An object of mass m is at rest at equilibirum at the origin. At t=0, a new force [tex]\vec{F}(t)[/tex] is applied that has components
[tex]F_{x}[/tex](t) = k1+k2y [tex]F_{y}[/tex](t)=k3t
where k1, k2, and k3 are constants.
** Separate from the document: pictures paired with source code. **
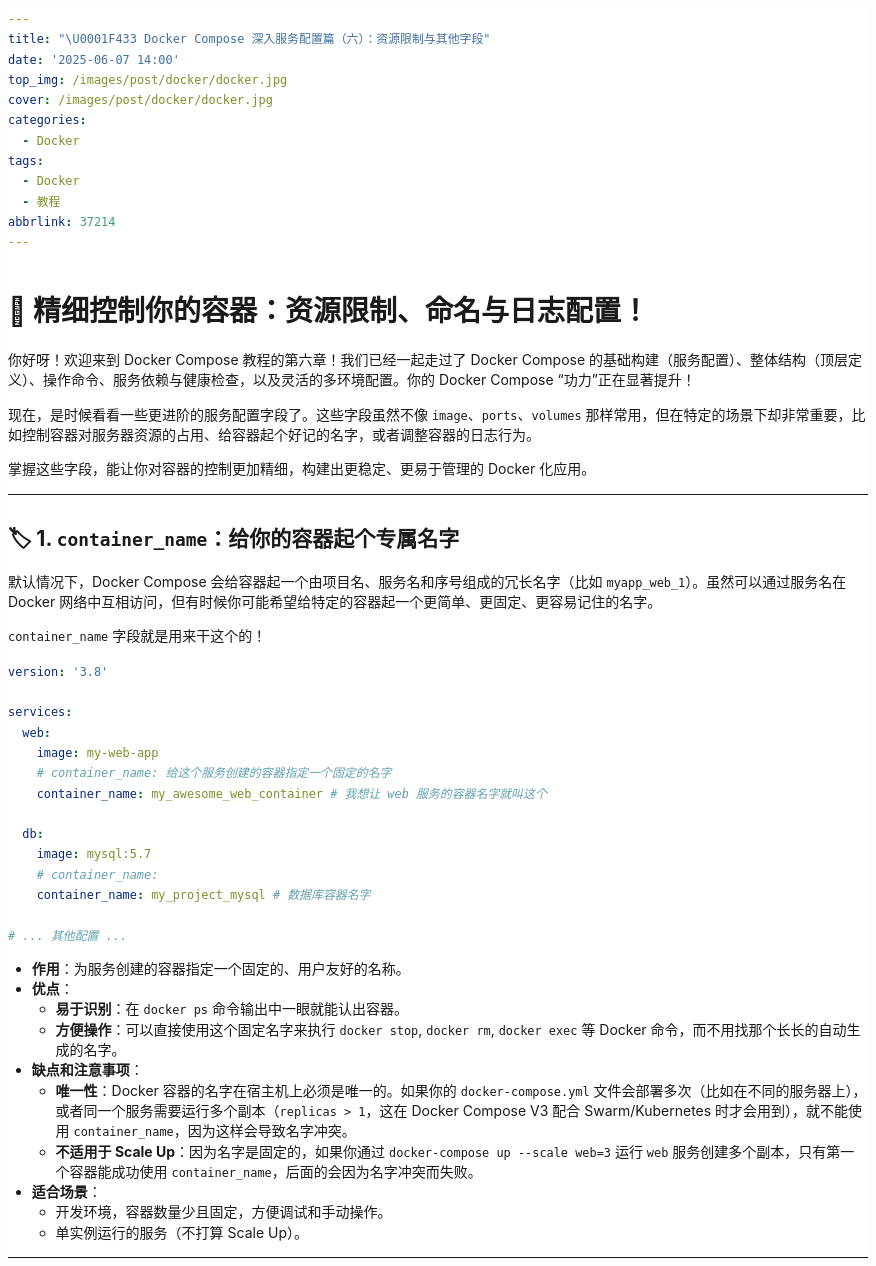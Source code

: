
 ```yaml
---
title: "\U0001F433 Docker Compose 深入服务配置篇（六）：资源限制与其他字段"
date: '2025-06-07 14:00'
top_img: /images/post/docker/docker.jpg
cover: /images/post/docker/docker.jpg
categories:
  - Docker
tags:
  - Docker
  - 教程
abbrlink: 37214
---
```


# 🐳 精细控制你的容器：资源限制、命名与日志配置！

你好呀！欢迎来到 Docker Compose 教程的第六章！我们已经一起走过了 Docker Compose 的基础构建（服务配置）、整体结构（顶层定义）、操作命令、服务依赖与健康检查，以及灵活的多环境配置。你的 Docker Compose “功力”正在显著提升！

现在，是时候看看一些更进阶的服务配置字段了。这些字段虽然不像 `image`、`ports`、`volumes` 那样常用，但在特定的场景下却非常重要，比如控制容器对服务器资源的占用、给容器起个好记的名字，或者调整容器的日志行为。

掌握这些字段，能让你对容器的控制更加精细，构建出更稳定、更易于管理的 Docker 化应用。

---

## 🏷️ 1. `container_name`：给你的容器起个专属名字

默认情况下，Docker Compose 会给容器起一个由项目名、服务名和序号组成的冗长名字（比如 `myapp_web_1`）。虽然可以通过服务名在 Docker 网络中互相访问，但有时候你可能希望给特定的容器起一个更简单、更固定、更容易记住的名字。

`container_name` 字段就是用来干这个的！

```yaml
version: '3.8'

services:
  web:
    image: my-web-app
    # container_name: 给这个服务创建的容器指定一个固定的名字
    container_name: my_awesome_web_container # 我想让 web 服务的容器名字就叫这个

  db:
    image: mysql:5.7
    # container_name:
    container_name: my_project_mysql # 数据库容器名字

# ... 其他配置 ...
```

*   **作用**：为服务创建的容器指定一个固定的、用户友好的名称。
*   **优点**：
    *   **易于识别**：在 `docker ps` 命令输出中一眼就能认出容器。
    *   **方便操作**：可以直接使用这个固定名字来执行 `docker stop`, `docker rm`, `docker exec` 等 Docker 命令，而不用找那个长长的自动生成的名字。
*   **缺点和注意事项**：
    *   **唯一性**：Docker 容器的名字在宿主机上必须是唯一的。如果你的 `docker-compose.yml` 文件会部署多次（比如在不同的服务器上），或者同一个服务需要运行多个副本（`replicas > 1`，这在 Docker Compose V3 配合 Swarm/Kubernetes 时才会用到），就不能使用 `container_name`，因为这样会导致名字冲突。
    *   **不适用于 Scale Up**：因为名字是固定的，如果你通过 `docker-compose up --scale web=3` 运行 `web` 服务创建多个副本，只有第一个容器能成功使用 `container_name`，后面的会因为名字冲突而失败。
*   **适合场景**：
    *   开发环境，容器数量少且固定，方便调试和手动操作。
    *   单实例运行的服务（不打算 Scale Up）。

---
Calculate the position r(t) and velocity v(t) vectors as functions of time.

Homework Equations


We know that Force = ma.
and that :
[tex]\int \vec{a}dt = \vec{v}(t)[/tex]
[tex]\int \vec{v}dt = \vec{r}(t)[/tex]

The Attempt at a Solution



I'm not sure if I'm doing this right but
I did
[tex]\vec{F}(t)[/tex] =[tex](k1+k2y)\hat{i}[/tex]+[tex](k3t)\hat{j}[/tex]
I divided the Force vector by the scalar value of m, the mass to get [tex]\vec{a}[/tex]
[tex]\vec{a}(t)[/tex] = [tex](k1+k2y)/m\hat{i}[/tex]+[tex](k3t)/m\hat{j}[/tex]

[tex]\vec{v}(t)[/tex]=[tex]\int \vec{a}dt[/tex] = [tex](k1+k2y)t/m \hat{i}[/tex] + [tex](k3t^2)/2m \hat{j}[/tex]

then integrate the velocity vector to get the position vector, am I doing this right at all?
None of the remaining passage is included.